7 E disse: Che credevi tu far, matto?
     I granchi credon morder le balene!
     Poi verso la fanciulla andò di tratto,
     Pargli discreta, nobile e dabbene;
     E domandolla come stessi il fatto,
     Onde tanta disgrazia a questa avviene.
     Costei pur piange, e Morgante domanda,
     Ma finalmente se gli raccomanda,

8 Dicendo: Non pigliassi ammirazione,
     Se prima non risposi a tue parole,
     Tanto son vinta dalla passione;
     Ma se di me pur per pietà ti duole,
     Io ti dirò del mal mio la cagione,
     Che per dolor vedrai scurare il sole:
     Come tu vedi, stata son sett’anni
     Con pianti, con angoscie e amari affanni.

9 Il padre mio ha fra gli altri un castello
     Che si chiama Belfior presso alla riva
     Del Nilo, e Filomeno ha nome quello;
     Un dì fuor delle mura a spasso giva:
     Era tornato il tempo fresco e bello
     Di primavera, ogni prato fioriva;
     Come fanciulla m’andavo soletta,
     Per gran vaghezza d’una grillandetta.
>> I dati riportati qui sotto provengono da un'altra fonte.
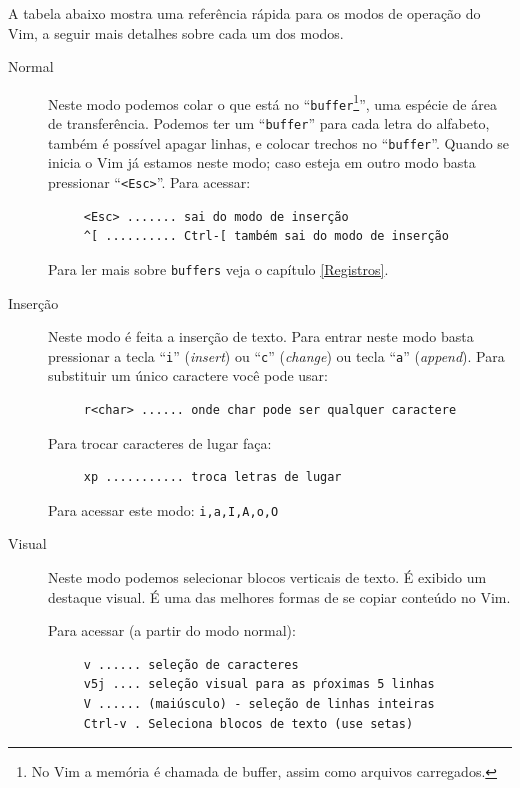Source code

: \documentclass[10pt,a4paper,openany]{book}
\begin{document}
A tabela abaixo mostra uma referência rápida para os modos de operação do Vim,
a seguir mais detalhes sobre cada um dos modos.

\begin{description}

\item [Normal] Neste modo podemos colar o que está no
 ``\verb|buffer|\footnote{No Vim a memória é chamada de buffer, assim como
 arquivos carregados.}'', uma espécie de área de transferência. Podemos ter um
 ``\verb|buffer|'' para cada letra do alfabeto, também é possível apagar linhas, e
 colocar trechos no ``\verb|buffer|''. Quando se inicia o Vim já estamos neste modo;
 caso esteja em outro modo basta pressionar ``\verb|<Esc>|''.  Para acessar:

\begin{verbatim}
     <Esc> ....... sai do modo de inserção
     ^[ .......... Ctrl-[ também sai do modo de inserção
\end{verbatim}

Para ler mais sobre \verb|buffers| veja o capítulo \ref{Registros}.

\item [Inserção]
Neste modo é feita a inserção de texto. Para entrar neste modo basta
pressionar a tecla ``\verb|i|'' ({\em insert}) ou ``\verb|c|'' ({\em change})
ou tecla ``\verb|a|'' ({\em append}).  Para substituir um único caractere você
pode usar:

\begin{verbatim}
     r<char> ...... onde char pode ser qualquer caractere
\end{verbatim}

Para trocar caracteres de lugar faça:

\begin{verbatim}
     xp ........... troca letras de lugar
\end{verbatim}


Para acessar este modo:  \verb+i,a,I,A,o,O+

\item [Visual] Neste modo podemos selecionar blocos verticais de texto. É
exibido um destaque visual. É uma das melhores formas de se copiar
conteúdo no Vim.

Para acessar (a partir do modo normal):

\begin{verbatim}
     v ...... seleção de caracteres
     v5j .... seleção visual para as pŕoximas 5 linhas
     V ...... (maiúsculo) - seleção de linhas inteiras
     Ctrl-v . Seleciona blocos de texto (use setas)
\end{verbatim}


\end{description}
\end{document}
10 E ’l sol di Spagna1 s’appressava all’onde,
     E riscaldava Granata e ’l Murrocco,
     Dove poi sotto all’Ocean s’asconde;
     E pur seguendo il mio piacere sciocco
     Un lusignuol sen gia di fronde in fronde,
     Che per dolcezza il cor m’aveva tocco,
     Pensando come e’ fu già Filomena;2
     Ma del Nil sempre segnavo la rena.

11 Mentre così lungo la riva andava,
     Il lusignuol si fugge in una valle,
     Ed io pur drieto a costui seguitava,
     Cogliendo violette rosse e gialle;
     Ma finalmente in un boschetto entrava,
     E’ be’ capelli avea drieto alle spalle,
     E posto m’ero in su l’erba a sedere,
     Ché del suo canto n’avea gran piacere.